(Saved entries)
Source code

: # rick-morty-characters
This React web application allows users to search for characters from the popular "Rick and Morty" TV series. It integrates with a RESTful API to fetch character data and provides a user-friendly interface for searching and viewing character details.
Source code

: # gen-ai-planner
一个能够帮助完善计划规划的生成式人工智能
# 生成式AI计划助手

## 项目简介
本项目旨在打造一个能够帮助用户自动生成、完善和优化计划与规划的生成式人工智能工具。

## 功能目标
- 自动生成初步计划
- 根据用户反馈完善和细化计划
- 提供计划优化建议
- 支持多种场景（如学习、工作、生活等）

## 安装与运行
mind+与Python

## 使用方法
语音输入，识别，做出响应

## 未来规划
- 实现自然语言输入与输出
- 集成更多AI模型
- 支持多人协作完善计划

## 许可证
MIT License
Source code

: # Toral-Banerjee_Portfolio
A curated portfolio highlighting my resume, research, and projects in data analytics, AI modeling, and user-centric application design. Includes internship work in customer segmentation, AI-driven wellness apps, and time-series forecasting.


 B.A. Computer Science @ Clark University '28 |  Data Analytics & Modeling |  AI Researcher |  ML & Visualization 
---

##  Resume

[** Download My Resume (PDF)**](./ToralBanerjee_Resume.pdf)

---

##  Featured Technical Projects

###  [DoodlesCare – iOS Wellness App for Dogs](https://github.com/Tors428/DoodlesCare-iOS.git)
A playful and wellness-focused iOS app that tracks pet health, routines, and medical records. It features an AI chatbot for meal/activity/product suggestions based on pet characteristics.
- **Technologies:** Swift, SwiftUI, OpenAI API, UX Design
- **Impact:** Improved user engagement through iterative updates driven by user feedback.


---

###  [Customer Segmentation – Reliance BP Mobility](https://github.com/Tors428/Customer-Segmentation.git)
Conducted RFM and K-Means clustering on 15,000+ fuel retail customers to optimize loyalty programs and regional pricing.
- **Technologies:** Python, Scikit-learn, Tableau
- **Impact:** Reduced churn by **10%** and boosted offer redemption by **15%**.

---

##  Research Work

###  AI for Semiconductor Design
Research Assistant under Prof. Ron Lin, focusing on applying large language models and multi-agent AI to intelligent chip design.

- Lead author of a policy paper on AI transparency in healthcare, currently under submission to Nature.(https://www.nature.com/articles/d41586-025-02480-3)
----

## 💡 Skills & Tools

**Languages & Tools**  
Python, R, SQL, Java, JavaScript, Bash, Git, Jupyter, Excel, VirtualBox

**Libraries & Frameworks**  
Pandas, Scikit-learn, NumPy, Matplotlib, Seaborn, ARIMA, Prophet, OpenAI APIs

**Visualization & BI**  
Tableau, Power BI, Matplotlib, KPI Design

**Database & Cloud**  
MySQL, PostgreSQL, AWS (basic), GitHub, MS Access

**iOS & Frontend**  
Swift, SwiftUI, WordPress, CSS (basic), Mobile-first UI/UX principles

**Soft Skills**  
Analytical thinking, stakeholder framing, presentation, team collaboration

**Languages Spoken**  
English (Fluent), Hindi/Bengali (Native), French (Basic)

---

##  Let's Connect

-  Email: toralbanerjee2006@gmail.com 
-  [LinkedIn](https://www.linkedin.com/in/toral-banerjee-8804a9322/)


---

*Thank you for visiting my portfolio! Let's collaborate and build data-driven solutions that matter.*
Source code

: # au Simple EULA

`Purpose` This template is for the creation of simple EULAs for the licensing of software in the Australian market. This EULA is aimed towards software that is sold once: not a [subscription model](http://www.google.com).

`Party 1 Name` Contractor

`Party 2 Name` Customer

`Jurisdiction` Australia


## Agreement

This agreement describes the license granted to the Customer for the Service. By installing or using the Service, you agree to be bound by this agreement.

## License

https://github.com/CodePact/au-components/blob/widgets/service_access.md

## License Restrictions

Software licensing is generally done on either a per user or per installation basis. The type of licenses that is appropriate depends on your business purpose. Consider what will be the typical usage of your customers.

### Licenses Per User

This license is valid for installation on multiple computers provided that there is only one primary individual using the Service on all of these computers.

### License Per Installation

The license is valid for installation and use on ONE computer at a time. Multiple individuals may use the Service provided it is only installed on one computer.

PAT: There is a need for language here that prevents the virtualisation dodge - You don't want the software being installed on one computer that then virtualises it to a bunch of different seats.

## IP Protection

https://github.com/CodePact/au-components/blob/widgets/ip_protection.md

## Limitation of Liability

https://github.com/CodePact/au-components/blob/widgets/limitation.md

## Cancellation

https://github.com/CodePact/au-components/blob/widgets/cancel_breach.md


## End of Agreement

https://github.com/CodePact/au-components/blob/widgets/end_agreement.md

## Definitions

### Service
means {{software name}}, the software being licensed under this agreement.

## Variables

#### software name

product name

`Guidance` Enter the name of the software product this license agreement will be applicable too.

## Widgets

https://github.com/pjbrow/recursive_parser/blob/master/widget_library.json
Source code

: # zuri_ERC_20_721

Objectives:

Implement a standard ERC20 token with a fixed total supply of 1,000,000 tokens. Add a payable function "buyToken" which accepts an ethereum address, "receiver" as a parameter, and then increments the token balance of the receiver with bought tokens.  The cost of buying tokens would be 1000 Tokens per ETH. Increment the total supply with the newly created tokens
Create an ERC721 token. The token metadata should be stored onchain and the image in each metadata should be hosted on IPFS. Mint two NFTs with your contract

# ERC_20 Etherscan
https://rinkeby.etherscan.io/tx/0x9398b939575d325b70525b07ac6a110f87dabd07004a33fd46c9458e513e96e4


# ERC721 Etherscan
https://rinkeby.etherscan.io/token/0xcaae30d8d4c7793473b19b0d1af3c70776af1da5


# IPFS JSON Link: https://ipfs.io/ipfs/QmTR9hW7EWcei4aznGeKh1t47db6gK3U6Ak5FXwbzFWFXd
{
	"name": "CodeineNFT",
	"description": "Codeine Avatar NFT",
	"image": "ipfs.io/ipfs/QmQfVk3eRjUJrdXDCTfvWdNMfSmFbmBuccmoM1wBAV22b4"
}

◆ PROBLEM:
Reading through the records above, report each line in which the string "that" is found.

◆ EXERCISE RESULT:
A playful and wellness-focused iOS app that tracks pet health, routines, and medical records. It features an AI chatbot for meal/activity/product suggestions based on pet characteristics.
*Thank you for visiting my portfolio! Let's collaborate and build data-driven solutions that matter.*
`Purpose` This template is for the creation of simple EULAs for the licensing of software in the Australian market. This EULA is aimed towards software that is sold once: not a [subscription model](http://www.google.com).
Software licensing is generally done on either a per user or per installation basis. The type of licenses that is appropriate depends on your business purpose. Consider what will be the typical usage of your customers.
This license is valid for installation on multiple computers provided that there is only one primary individual using the Service on all of these computers.
PAT: There is a need for language here that prevents the virtualisation dodge - You don't want the software being installed on one computer that then virtualises it to a bunch of different seats.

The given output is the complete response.